**What the exercise asks**
For each line in the records that contains "left", make a copy.

**Supplied data**
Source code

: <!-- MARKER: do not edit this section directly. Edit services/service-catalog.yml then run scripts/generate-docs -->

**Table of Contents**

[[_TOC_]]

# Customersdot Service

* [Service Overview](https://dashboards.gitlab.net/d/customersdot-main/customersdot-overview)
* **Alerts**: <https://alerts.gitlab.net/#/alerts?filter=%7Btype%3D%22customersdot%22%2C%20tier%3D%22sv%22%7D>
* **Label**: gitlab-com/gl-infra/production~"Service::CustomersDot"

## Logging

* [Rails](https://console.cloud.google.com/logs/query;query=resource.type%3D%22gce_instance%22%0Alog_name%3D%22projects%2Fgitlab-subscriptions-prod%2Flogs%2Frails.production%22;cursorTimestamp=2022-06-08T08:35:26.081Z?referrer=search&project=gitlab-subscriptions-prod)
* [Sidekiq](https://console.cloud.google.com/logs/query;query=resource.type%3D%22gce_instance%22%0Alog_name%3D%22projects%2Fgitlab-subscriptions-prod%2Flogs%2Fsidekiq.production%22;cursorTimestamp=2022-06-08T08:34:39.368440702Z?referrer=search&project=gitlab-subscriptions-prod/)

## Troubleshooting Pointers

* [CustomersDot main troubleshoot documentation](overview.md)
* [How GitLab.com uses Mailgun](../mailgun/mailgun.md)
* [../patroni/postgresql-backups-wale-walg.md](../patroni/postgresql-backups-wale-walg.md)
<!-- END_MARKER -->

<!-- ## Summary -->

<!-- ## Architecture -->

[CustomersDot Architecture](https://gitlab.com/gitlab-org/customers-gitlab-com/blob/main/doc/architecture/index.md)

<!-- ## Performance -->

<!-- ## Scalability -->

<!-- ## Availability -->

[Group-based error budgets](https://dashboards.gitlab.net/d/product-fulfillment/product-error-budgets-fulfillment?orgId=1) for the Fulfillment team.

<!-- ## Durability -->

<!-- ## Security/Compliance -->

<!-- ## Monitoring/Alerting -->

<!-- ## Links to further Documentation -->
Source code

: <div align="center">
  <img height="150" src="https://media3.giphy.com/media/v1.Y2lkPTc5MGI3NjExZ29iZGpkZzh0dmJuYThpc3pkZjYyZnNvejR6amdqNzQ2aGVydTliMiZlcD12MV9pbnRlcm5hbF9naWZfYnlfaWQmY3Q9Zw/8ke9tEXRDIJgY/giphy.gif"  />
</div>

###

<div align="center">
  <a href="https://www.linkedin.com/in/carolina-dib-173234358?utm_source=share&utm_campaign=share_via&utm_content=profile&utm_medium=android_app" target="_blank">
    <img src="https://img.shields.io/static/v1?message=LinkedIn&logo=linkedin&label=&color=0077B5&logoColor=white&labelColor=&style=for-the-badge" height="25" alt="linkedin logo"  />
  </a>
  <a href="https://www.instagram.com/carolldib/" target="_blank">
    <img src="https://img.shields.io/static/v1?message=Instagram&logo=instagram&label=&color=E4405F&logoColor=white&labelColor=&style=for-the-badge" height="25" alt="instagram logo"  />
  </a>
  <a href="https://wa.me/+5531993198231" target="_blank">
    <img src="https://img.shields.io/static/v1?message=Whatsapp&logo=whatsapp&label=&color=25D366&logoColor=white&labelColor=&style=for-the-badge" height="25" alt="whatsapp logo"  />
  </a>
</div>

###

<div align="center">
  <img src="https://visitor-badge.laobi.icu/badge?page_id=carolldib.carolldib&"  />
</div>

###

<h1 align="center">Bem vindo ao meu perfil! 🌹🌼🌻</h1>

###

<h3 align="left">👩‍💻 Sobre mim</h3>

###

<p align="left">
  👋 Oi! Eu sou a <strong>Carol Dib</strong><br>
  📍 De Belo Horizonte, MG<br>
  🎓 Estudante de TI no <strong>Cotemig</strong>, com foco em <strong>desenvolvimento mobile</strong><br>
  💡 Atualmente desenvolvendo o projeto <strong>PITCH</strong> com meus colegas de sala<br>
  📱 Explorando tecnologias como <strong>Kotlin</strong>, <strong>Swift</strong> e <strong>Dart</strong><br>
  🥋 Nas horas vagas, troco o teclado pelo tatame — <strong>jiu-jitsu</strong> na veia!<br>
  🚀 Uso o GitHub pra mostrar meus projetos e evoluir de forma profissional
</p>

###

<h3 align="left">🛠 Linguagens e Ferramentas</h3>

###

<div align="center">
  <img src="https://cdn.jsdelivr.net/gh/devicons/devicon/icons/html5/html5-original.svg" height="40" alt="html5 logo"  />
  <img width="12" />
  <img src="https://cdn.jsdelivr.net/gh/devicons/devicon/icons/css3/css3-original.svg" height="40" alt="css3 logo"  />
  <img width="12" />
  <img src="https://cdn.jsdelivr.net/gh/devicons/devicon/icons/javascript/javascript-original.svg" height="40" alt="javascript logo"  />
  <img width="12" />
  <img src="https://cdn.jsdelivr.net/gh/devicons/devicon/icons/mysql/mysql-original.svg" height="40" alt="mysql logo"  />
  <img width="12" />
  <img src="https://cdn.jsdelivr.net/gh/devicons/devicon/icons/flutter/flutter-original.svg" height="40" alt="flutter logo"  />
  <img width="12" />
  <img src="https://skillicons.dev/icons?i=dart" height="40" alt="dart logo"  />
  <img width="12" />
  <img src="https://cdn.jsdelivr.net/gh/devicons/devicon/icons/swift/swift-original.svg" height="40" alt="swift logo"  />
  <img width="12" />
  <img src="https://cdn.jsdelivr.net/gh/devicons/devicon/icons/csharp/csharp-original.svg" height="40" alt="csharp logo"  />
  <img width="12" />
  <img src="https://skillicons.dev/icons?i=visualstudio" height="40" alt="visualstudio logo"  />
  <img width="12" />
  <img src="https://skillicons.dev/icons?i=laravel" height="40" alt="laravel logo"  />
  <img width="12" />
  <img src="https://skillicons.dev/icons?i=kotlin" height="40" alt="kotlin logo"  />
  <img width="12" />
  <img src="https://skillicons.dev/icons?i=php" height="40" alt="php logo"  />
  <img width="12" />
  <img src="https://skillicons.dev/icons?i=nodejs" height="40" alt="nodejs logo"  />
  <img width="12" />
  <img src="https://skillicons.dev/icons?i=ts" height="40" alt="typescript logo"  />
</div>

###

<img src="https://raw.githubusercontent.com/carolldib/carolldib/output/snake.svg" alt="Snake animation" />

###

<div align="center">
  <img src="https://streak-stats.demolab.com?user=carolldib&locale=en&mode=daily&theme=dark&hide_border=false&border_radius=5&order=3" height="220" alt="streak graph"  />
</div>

**Solved problem**
<h3 align="left">👩‍💻 Sobre mim</h3>
<p align="left">
<h3 align="left">🛠 Linguagens e Ferramentas</h3>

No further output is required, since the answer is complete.